Review: Miss Burma

“I can’t remember a time when I wasn’t both intrigued and frightened by the myth of my mother and her native country, by their secrets and contradictions.”

Charmaine Craig

Miss Burma is a novel written by American author Charmaine Craig. It is a fictionalized version of her own family story, following the lives of her grandparents, Khin and Benny, and her mother, Louisa, as they live through the many political changes in Burma.

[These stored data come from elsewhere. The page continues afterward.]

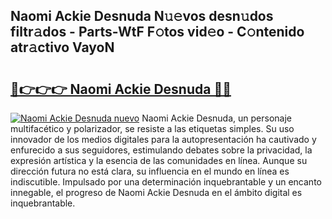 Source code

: ## Naomi Ackie Desnuda N𝚞𝚎vos desn𝚞dos filtr𝚊dos - Parts-WtF F𝚘tos vid𝚎o - C𝚘ntenido atr𝚊ctivo VayoN

# <h2><a href="http://mb1ubi.tromn.icu/?c=Naomi+Ackie+Desnuda">🔗👉👉👉 Naomi Ackie Desnuda 🔗🔗</a></h2>

[![Naomi Ackie Desnuda nuevo](https://i.imgur.com/pEAQMta.gif)](http://mb1ubi.tromn.icu/?c=Naomi+Ackie+Desnuda)
Naomi Ackie Desnuda, un personaje multifacético y polarizador, se resiste a las etiquetas simples. Su uso innovador de los medios digitales para la autopresentación ha cautivado y enfurecido a sus seguidores, estimulando debates sobre la privacidad, la expresión artística y la esencia de las comunidades en línea. Aunque su dirección futura no está clara, su influencia en el mundo en línea es indiscutible. Impulsado por una determinación inquebrantable y un encanto innegable, el progreso de Naomi Ackie Desnuda en el ámbito digital es inquebrantable.
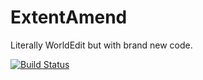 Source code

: ExtentAmend
================
Literally WorldEdit but with brand new code.

[![Build Status](https://travis-ci.org/TechShroom/ExtentAmend.svg?branch=master)](https://travis-ci.org/TechShroom/ExtentAmend)
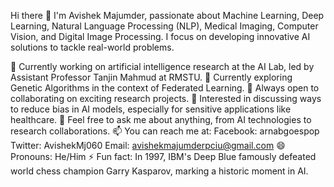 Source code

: Hi there 👋
I'm Avishek Majumder, passionate about Machine Learning, Deep Learning, Natural Language Processing (NLP), Medical Imaging, Computer Vision, and Digital Image Processing. I focus on developing innovative AI solutions to tackle real-world problems.

🔭 Currently working on artificial intelligence research at the AI Lab, led by Assistant Professor Tanjin Mahmud at RMSTU.
🌱 Currently exploring Genetic Algorithms in the context of Federated Learning.
👯 Always open to collaborating on exciting research projects.
🤔 Interested in discussing ways to reduce bias in AI models, especially for sensitive applications like healthcare.
💬 Feel free to ask me about anything, from AI technologies to research collaborations.
📫 You can reach me at:
Facebook: arnabgoespop
Twitter: AvishekMj060
Email: avishekmajumderpciu@gmail.com
😄 Pronouns: He/Him
⚡ Fun fact: In 1997, IBM's Deep Blue famously defeated world chess champion Garry Kasparov, marking a historic moment in AI.

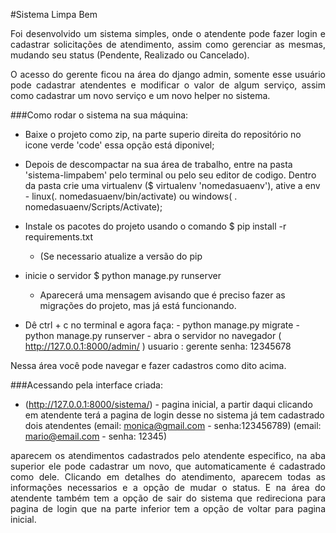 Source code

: #Sistema Limpa Bem

<p align="justify"> Foi desenvolvido um sistema simples, onde o atendente pode fazer login e cadastrar solicitações de atendimento, assim como gerenciar as mesmas, mudando seu status (Pendente, Realizado ou Cancelado). </p>
<p align="justify">O acesso do gerente ficou na área do django admin, somente esse usuário pode cadastrar atendentes e modificar o valor de algum serviço, assim como cadastrar um novo serviço e um novo helper no sistema.</p>

###Como rodar o sistema na sua máquina:
 - Baixe o projeto como zip, na parte superio direita do repositório no icone verde 'code' essa opção está diponivel;
  - Depois de descompactar na sua área de trabalho, entre na pasta 'sistema-limpabem' pelo terminal ou pelo seu editor de codigo. Dentro da pasta crie uma virtualenv ($ virtualenv 'nomedasuaenv'), ative a env - linux(. nomedasuaenv/bin/activate) ou windows( . nomedasuaenv/Scripts/Activate);

 - Instale os pacotes do projeto usando o comando $ pip install -r requirements.txt

    - (Se necessario atualize a versão do pip
  - inicie o servidor $ python manage.py runserver 
    
    - Aparecerá uma mensagem avisando que é preciso fazer as migrações do projeto, mas já está funcionando.

 - Dê ctrl + c no terminal e agora faça:
        - python manage.py migrate
        - python manage.py runserver
        - abra o servidor no navegador ( http://127.0.0.1:8000/admin/ ) usuario : gerente senha: 12345678

<p align="justify">Nessa área você pode navegar e fazer cadastros como dito acima.</p>

###Acessando pela interface criada:
 - (http://127.0.0.1:8000/sistema/) - pagina inicial, a partir daqui clicando em atendente terá a pagina de login desse no sistema já tem cadastrado dois atendentes (email: monica@gmail.com - senha:123456789) (email: mario@email.com - senha: 12345)

<p align="justify">aparecem os atendimentos cadastrados pelo atendente especifico, na aba superior ele pode cadastrar um novo, que automaticamente é cadastrado como dele. Clicando em detalhes do atendimento, aparecem todas as informações necessarios e a opção de mudar o status. E na área do atendente também tem a opção de sair do sistema que redireciona para pagina de login que na parte inferior tem a opção de voltar para pagina inicial.</p> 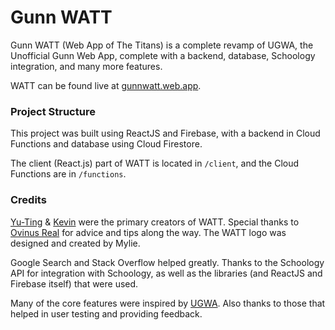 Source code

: # Gunn WATT

Gunn WATT (Web App of The Titans) is a complete revamp of UGWA, the Unofficial Gunn Web App, complete with a backend, database, Schoology integration, and many more features.

WATT can be found live at [gunnwatt.web.app](https://gunnwatt.web.app).

### Project Structure
This project was built using ReactJS and Firebase, with a backend in Cloud Functions and database using Cloud Firestore.

The client (React.js) part of WATT is located in `/client`, and the Cloud Functions are in `/functions`.


### Credits
[Yu-Ting](https://github.com/ytchang05) & [Kevin](https://github.com/ky28059) were the primary creators of WATT. Special thanks to [Ovinus Real](https://sheeptester.github.io) for advice and tips along the way. The WATT logo was designed and created by Mylie.

Google Search and Stack Overflow helped greatly. Thanks to the Schoology API for integration with Schoology, as well as the libraries (and ReactJS and Firebase itself) that were used.

Many of the core features were inspired by [UGWA](https://github.com/Orbiit/gunn-web-app). Also thanks to those that helped in user testing and providing feedback.
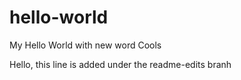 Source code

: # hello-world
My Hello World with new word
Cools

Hello, this line is added under the readme-edits branh
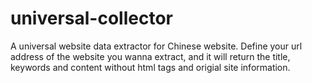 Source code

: # universal-collector
A universal website data extractor for Chinese website.
Define your url address of the website you wanna extract, and it will return the title, keywords and content without html tags and origial site information.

The novel starts with Benny, a young Jewish officer who moves to Rangoon during the British occupation of Burma, when Burma was considered part of British India (you can read more about that in my review of Burmese Days), and falls in love at first sight with Khin, a member of the Karen ethnic group, which has been persecuted and oppressed for a long time. Their relationship is tried again and again by the turbulent political changes of the country. As the Japanese occupy Burma, Benny, Khin and their three children are forced to leave their home and go into hiding. Once the war is over and the British and the Japanese are out, the Karen people, who were aiming to become self-governing find themselves fighting against the country’s Burmese government. As the years go by, Louisa, Benny and Khin’s daughter, becomes the country’s first beauty queen and must learn to live with the burdens of her fame, the danger of her ethnic heritage, the heartache of her family, and her people’s fight for freedom.

What I liked about this book is that it is a historical novel but it is not a history book. It does tell the story of the author’s mother and grandparents, but it is a fictionalized version of it. Only Charmaine Craig knows what truly happened and what is an embellishment, but the most important parts of her family history are there.

“While it became increasingly important to me to set the historical record straight, to track the geopolitical movements that gave rise to Burma’s military dictatorship and its ongoing waves of genocide, I never wanted merely to restore the past with this book. I am a fiction writer, and so… I wanted to create a possible world distinct from the world of history and my family.”

Charmaine Craig

Yes, I liked the book, but it did take me a bit long to finish. It was interesting and I did want to know more, but the writing style can feel somewhat… heavy. Some parts of it dragged on for a while, and I was not always invested in all the characters. Nonetheless, it is a good story about strong-willed and flawed people, and about a country that somehow keeps showing up in my studies and in my free-time reading. In general, we don’t talk and hear enough about Myanmar, and there is a lot to talk about. So, I feel that, if you have not turned your attention towards it, this is a good place to start.

  My edition:  Paperback, published in 2017 by Grove Press.
My edition: Paperback, published in 2017 by Grove Press.